**PROBLEM REQUIREMENTS:** Transcribe every entry word for word.

**EXERCISE DATA:**
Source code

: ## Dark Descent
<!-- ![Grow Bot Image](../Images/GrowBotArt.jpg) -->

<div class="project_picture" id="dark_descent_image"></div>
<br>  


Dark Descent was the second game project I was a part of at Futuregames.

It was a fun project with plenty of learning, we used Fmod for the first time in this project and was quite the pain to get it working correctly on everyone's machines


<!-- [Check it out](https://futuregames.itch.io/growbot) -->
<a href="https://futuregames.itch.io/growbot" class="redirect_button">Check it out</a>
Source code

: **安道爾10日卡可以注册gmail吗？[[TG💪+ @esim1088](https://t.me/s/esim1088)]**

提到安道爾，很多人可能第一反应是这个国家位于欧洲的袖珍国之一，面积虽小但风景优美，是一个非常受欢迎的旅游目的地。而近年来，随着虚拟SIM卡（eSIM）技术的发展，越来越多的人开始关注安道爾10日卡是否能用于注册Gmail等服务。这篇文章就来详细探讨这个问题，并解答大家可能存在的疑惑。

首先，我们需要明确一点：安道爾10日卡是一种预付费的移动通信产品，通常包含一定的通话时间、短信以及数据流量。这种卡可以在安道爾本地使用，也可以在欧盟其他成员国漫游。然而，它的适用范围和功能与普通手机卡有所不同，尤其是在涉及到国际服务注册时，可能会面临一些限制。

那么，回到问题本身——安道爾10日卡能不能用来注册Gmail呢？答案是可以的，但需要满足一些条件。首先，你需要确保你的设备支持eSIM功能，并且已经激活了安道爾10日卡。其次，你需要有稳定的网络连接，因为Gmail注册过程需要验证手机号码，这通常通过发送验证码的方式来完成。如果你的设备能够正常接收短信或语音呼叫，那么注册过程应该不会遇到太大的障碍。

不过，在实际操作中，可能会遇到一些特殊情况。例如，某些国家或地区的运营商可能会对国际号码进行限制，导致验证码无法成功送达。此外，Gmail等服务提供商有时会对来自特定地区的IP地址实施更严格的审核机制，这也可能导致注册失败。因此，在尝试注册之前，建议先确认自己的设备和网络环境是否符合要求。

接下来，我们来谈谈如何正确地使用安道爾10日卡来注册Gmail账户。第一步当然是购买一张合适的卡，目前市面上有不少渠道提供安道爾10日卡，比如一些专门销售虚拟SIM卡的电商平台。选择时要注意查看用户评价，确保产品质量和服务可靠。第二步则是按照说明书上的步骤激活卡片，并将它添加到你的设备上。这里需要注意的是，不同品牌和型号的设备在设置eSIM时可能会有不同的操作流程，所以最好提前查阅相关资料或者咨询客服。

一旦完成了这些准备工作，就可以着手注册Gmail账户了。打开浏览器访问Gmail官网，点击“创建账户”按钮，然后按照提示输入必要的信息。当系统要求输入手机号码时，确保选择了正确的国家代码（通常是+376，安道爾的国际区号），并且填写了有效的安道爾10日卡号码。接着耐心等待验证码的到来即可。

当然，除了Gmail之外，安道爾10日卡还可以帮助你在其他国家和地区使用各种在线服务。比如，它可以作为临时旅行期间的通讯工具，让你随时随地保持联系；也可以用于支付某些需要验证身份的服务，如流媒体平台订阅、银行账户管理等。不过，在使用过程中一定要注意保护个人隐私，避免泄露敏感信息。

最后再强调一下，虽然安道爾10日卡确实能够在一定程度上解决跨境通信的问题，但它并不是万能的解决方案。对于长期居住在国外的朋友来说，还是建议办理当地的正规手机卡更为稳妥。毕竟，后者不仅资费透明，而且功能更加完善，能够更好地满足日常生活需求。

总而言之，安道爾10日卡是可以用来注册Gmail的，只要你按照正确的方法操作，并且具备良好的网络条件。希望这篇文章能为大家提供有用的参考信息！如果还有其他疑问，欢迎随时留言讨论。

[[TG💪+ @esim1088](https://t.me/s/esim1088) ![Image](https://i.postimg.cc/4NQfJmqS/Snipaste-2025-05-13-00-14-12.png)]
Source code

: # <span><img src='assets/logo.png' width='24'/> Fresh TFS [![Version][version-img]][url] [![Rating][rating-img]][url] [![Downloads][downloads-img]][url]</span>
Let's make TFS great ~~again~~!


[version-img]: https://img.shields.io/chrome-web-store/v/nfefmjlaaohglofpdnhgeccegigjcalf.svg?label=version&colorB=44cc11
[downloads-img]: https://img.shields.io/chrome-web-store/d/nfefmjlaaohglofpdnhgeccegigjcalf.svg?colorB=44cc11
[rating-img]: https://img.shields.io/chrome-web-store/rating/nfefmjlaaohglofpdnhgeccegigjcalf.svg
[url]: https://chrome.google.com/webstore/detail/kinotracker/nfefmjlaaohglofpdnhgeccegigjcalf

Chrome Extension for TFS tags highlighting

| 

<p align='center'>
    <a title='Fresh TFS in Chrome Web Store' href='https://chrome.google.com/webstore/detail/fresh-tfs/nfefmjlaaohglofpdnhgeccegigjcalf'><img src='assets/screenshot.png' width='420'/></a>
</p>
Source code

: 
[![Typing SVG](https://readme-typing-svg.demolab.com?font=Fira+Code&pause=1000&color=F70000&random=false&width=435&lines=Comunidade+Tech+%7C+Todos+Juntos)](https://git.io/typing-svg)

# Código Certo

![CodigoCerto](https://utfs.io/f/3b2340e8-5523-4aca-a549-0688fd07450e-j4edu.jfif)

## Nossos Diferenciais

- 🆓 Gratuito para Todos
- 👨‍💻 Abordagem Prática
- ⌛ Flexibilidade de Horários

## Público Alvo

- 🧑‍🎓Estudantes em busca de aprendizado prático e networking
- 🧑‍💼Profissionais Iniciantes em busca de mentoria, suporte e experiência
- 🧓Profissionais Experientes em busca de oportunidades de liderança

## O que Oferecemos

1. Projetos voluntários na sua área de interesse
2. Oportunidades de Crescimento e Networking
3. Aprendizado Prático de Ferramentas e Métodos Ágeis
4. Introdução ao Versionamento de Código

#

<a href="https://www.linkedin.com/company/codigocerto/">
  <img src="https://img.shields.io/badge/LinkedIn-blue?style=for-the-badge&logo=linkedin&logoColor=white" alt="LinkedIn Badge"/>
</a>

**SOLUTION TO THIS PROBLEM:**
Source code

: ## Dark Descent
<!-- ![Grow Bot Image](../Images/GrowBotArt.jpg) -->

<div class="project_picture" id="dark_descent_image"></div>
<br>  


Dark Descent was the second game project I was a part of at Futuregames.

It was a fun project with plenty of learning, we used Fmod for the first time in this project and was quite the pain to get it working correctly on everyone's machines


<!-- [Check it out](https://futuregames.itch.io/growbot) -->
<a href="https://futuregames.itch.io/growbot" class="redirect_button">Check it out</a>
Source code

: **安道爾10日卡可以注册gmail吗？[[TG💪+ @esim1088](https://t.me/s/esim1088)]**

提到安道爾，很多人可能第一反应是这个国家位于欧洲的袖珍国之一，面积虽小但风景优美，是一个非常受欢迎的旅游目的地。而近年来，随着虚拟SIM卡（eSIM）技术的发展，越来越多的人开始关注安道爾10日卡是否能用于注册Gmail等服务。这篇文章就来详细探讨这个问题，并解答大家可能存在的疑惑。

首先，我们需要明确一点：安道爾10日卡是一种预付费的移动通信产品，通常包含一定的通话时间、短信以及数据流量。这种卡可以在安道爾本地使用，也可以在欧盟其他成员国漫游。然而，它的适用范围和功能与普通手机卡有所不同，尤其是在涉及到国际服务注册时，可能会面临一些限制。

那么，回到问题本身——安道爾10日卡能不能用来注册Gmail呢？答案是可以的，但需要满足一些条件。首先，你需要确保你的设备支持eSIM功能，并且已经激活了安道爾10日卡。其次，你需要有稳定的网络连接，因为Gmail注册过程需要验证手机号码，这通常通过发送验证码的方式来完成。如果你的设备能够正常接收短信或语音呼叫，那么注册过程应该不会遇到太大的障碍。

不过，在实际操作中，可能会遇到一些特殊情况。例如，某些国家或地区的运营商可能会对国际号码进行限制，导致验证码无法成功送达。此外，Gmail等服务提供商有时会对来自特定地区的IP地址实施更严格的审核机制，这也可能导致注册失败。因此，在尝试注册之前，建议先确认自己的设备和网络环境是否符合要求。

接下来，我们来谈谈如何正确地使用安道爾10日卡来注册Gmail账户。第一步当然是购买一张合适的卡，目前市面上有不少渠道提供安道爾10日卡，比如一些专门销售虚拟SIM卡的电商平台。选择时要注意查看用户评价，确保产品质量和服务可靠。第二步则是按照说明书上的步骤激活卡片，并将它添加到你的设备上。这里需要注意的是，不同品牌和型号的设备在设置eSIM时可能会有不同的操作流程，所以最好提前查阅相关资料或者咨询客服。

一旦完成了这些准备工作，就可以着手注册Gmail账户了。打开浏览器访问Gmail官网，点击“创建账户”按钮，然后按照提示输入必要的信息。当系统要求输入手机号码时，确保选择了正确的国家代码（通常是+376，安道爾的国际区号），并且填写了有效的安道爾10日卡号码。接着耐心等待验证码的到来即可。

当然，除了Gmail之外，安道爾10日卡还可以帮助你在其他国家和地区使用各种在线服务。比如，它可以作为临时旅行期间的通讯工具，让你随时随地保持联系；也可以用于支付某些需要验证身份的服务，如流媒体平台订阅、银行账户管理等。不过，在使用过程中一定要注意保护个人隐私，避免泄露敏感信息。

最后再强调一下，虽然安道爾10日卡确实能够在一定程度上解决跨境通信的问题，但它并不是万能的解决方案。对于长期居住在国外的朋友来说，还是建议办理当地的正规手机卡更为稳妥。毕竟，后者不仅资费透明，而且功能更加完善，能够更好地满足日常生活需求。

总而言之，安道爾10日卡是可以用来注册Gmail的，只要你按照正确的方法操作，并且具备良好的网络条件。希望这篇文章能为大家提供有用的参考信息！如果还有其他疑问，欢迎随时留言讨论。

[[TG💪+ @esim1088](https://t.me/s/esim1088) ![Image](https://i.postimg.cc/4NQfJmqS/Snipaste-2025-05-13-00-14-12.png)]
Source code

: # <span><img src='assets/logo.png' width='24'/> Fresh TFS [![Version][version-img]][url] [![Rating][rating-img]][url] [![Downloads][downloads-img]][url]</span>
Let's make TFS great ~~again~~!


[version-img]: https://img.shields.io/chrome-web-store/v/nfefmjlaaohglofpdnhgeccegigjcalf.svg?label=version&colorB=44cc11
[downloads-img]: https://img.shields.io/chrome-web-store/d/nfefmjlaaohglofpdnhgeccegigjcalf.svg?colorB=44cc11
[rating-img]: https://img.shields.io/chrome-web-store/rating/nfefmjlaaohglofpdnhgeccegigjcalf.svg
[url]: https://chrome.google.com/webstore/detail/kinotracker/nfefmjlaaohglofpdnhgeccegigjcalf

Chrome Extension for TFS tags highlighting

| 

<p align='center'>
    <a title='Fresh TFS in Chrome Web Store' href='https://chrome.google.com/webstore/detail/fresh-tfs/nfefmjlaaohglofpdnhgeccegigjcalf'><img src='assets/screenshot.png' width='420'/></a>
</p>
Source code

: 
[![Typing SVG](https://readme-typing-svg.demolab.com?font=Fira+Code&pause=1000&color=F70000&random=false&width=435&lines=Comunidade+Tech+%7C+Todos+Juntos)](https://git.io/typing-svg)

# Código Certo

![CodigoCerto](https://utfs.io/f/3b2340e8-5523-4aca-a549-0688fd07450e-j4edu.jfif)

## Nossos Diferenciais

- 🆓 Gratuito para Todos
- 👨‍💻 Abordagem Prática
- ⌛ Flexibilidade de Horários

## Público Alvo

- 🧑‍🎓Estudantes em busca de aprendizado prático e networking
- 🧑‍💼Profissionais Iniciantes em busca de mentoria, suporte e experiência
- 🧓Profissionais Experientes em busca de oportunidades de liderança

## O que Oferecemos

1. Projetos voluntários na sua área de interesse
2. Oportunidades de Crescimento e Networking
3. Aprendizado Prático de Ferramentas e Métodos Ágeis
4. Introdução ao Versionamento de Código

#

<a href="https://www.linkedin.com/company/codigocerto/">
  <img src="https://img.shields.io/badge/LinkedIn-blue?style=for-the-badge&logo=linkedin&logoColor=white" alt="LinkedIn Badge"/>
</a>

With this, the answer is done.